Ein Blick auf das "Christmas Wonderland" in Michigan
Von Reinhard Kriechbaum

Wenn es um "Stille Nacht" in der Neuen Welt geht, dann führt kein Weg an Wallace Bronner vorbei. Die stimmige Adresse: Christmas Lane 25, Frankenmuth, Michigan. Dort steht, mitten auf dem Gelände von "Christmas Wonderland" - dem angeblich größten Weihnachtsartikel-Shop der Welt -, seit genau zehn Jahren eine Replik der Stille-Nacht-Kapelle in Oberndorf. Und immer am 24. Dezember, nachmittags um drei, betätigt sich Wallace Bronner inmitten der Besucherschar als Vorsänger.
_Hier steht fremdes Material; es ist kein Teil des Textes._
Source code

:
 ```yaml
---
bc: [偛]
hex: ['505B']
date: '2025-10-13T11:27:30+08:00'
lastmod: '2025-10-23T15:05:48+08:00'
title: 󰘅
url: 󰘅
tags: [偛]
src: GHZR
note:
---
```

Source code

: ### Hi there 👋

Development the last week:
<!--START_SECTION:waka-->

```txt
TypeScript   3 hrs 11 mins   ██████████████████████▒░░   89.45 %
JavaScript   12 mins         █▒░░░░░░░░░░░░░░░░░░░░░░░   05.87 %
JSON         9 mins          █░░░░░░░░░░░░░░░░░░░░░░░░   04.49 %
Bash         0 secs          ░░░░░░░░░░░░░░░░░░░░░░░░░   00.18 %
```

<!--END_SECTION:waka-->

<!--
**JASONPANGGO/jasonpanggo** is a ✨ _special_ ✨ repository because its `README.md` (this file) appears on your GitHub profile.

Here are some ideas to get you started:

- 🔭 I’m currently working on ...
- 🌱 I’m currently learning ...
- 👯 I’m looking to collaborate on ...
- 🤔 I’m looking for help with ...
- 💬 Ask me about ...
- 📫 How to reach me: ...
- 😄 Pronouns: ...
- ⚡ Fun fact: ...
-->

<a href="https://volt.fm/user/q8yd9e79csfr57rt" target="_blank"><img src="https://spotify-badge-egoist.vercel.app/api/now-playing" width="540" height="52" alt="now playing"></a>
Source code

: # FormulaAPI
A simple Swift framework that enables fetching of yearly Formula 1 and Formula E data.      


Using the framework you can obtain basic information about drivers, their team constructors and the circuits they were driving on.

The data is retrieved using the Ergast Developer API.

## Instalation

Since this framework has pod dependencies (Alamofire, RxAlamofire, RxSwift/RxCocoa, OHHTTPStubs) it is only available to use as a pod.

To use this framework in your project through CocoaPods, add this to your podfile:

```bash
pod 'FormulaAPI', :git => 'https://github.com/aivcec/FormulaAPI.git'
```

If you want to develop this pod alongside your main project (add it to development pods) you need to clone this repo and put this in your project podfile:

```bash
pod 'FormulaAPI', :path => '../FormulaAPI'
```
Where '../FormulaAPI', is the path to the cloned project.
"Wally" sagen seine Freunde und Mitarbeiter liebevoll zu ihrem 75 Jahre alten Seniorchef. Er ist ein fleißiger Mensch und hat auf seinem Kontinent emsig nach dem Lied der Lieder geforscht. Die englische Version von "Stille Nacht" hat er allein in den USA in bisher gut 300 Drucken und Liederbüchern aufgestöbert. In Kanada sogar in 422 Büchern. In den USA würden 275 Aufnahmen in den Tonträger-Verkaufskatalogen angeboten, versichert Bronner. "Das Lied wird von den Einwohnern der USA in ungefähr 50 Sprachen gesungen."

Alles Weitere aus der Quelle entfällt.